By midnight he was feeling more contented; he was lying in both Jemma’s bed and her arms and she was singing to him by the light of the bedside lamp. He opened his eyes. ‘What was that?’
‘A cradle song,’ she told him.
‘I don’t know where you get them.’
‘
Mendelssohn,’ she said.
He turned on his back and murmured: ‘Good sing-song in the pub tonight wasn’t it. Don’t get many like that these days.’ He regarded her carefully. ‘I’ve never before associated you with “I’ve got a lovely bunch of coconuts”.’
She laughed and kissed him. ‘I nearly missed it.’
‘What did you have to do?’
‘I was getting little Valentine settled. I hope. He’s gone to his auntie. I’m just praying his crappy mother and crappier father keep out of the way, that’s all.’

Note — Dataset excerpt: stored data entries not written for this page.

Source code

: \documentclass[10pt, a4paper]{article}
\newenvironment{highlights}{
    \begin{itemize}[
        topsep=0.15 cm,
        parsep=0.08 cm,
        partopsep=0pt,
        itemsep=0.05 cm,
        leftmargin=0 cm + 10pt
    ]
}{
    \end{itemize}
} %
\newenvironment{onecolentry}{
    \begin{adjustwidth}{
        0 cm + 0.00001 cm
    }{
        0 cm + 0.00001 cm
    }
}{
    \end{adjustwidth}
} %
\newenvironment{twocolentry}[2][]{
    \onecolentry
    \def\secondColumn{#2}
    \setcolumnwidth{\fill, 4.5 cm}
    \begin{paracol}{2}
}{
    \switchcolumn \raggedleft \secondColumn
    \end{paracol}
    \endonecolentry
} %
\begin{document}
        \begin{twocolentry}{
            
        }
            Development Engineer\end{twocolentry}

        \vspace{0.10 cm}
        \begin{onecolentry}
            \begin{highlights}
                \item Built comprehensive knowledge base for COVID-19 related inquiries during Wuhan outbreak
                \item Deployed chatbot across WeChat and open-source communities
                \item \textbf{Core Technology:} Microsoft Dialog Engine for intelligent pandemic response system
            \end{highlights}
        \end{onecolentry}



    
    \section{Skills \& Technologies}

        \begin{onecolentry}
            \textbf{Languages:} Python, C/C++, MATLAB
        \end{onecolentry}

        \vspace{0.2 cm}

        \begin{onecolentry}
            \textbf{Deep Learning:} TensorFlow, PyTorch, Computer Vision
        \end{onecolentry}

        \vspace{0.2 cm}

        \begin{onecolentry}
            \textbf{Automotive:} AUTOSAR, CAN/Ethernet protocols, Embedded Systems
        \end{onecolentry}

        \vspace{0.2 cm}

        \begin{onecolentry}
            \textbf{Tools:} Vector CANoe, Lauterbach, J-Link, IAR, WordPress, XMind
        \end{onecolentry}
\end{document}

Her frown melted in the lamplight. ‘The choir have got a musical evening. Not the usual serious stuff … not Elijah or anything … all sorts. You should come, Dangerous. Valentine is going to sing with me. We’re doing “I can feel it all over”.’
‘They’ve found the body of that girl, Julie Willis. Remember?’ said Davies.
‘I heard. Poor kid. Soliciting in Edgware Road, wasn’t she.’
‘Found her buried on Wormwood Scrubs. What they call a shallow grave.’
She said seriously: ‘You could have your own murder case, Dangerous.’
‘You’ve been talking to Mod,’ he sighed. ‘All he wants is a few days at the seaside. A change of scene and brewery.’
‘And I think he’s right.’
Davies groaned. ‘I can’t, love. I can’t keep going down to Bournemouth and back like a yo-yo. And if the Met found out I’d be thrown out on my ear. After years of endeavour.’
‘You’ll have to go and find out who stole the cheese then,’ she sulked. He eased himself up and kissed her deeply. Her breasts shone in front of him and he touched them with his nose.
‘Oh Dangerous,’ she sighed. ‘What am I going to do with you?’
He grinned quietly at her. ‘Do you want me to give you a list?’ he said.
In Power Station Lane the cooling towers stood behind the low terraced houses like monstrous chessmen. The towers had always held a fascination for Davies. They reared against the flat industrial sky, their white smoke blowing and drifting, mixing with every sort of Willesden weather. He now smiled at them in respectful recognition.
Mr and Mrs Horace Perryman, who had been robbed of everything that moved, lived in a middle-terrace house called Safari Villa. It was built of grey-yellow brick with the lantern jaw of a bay window occupying most of the small garden area facing the street.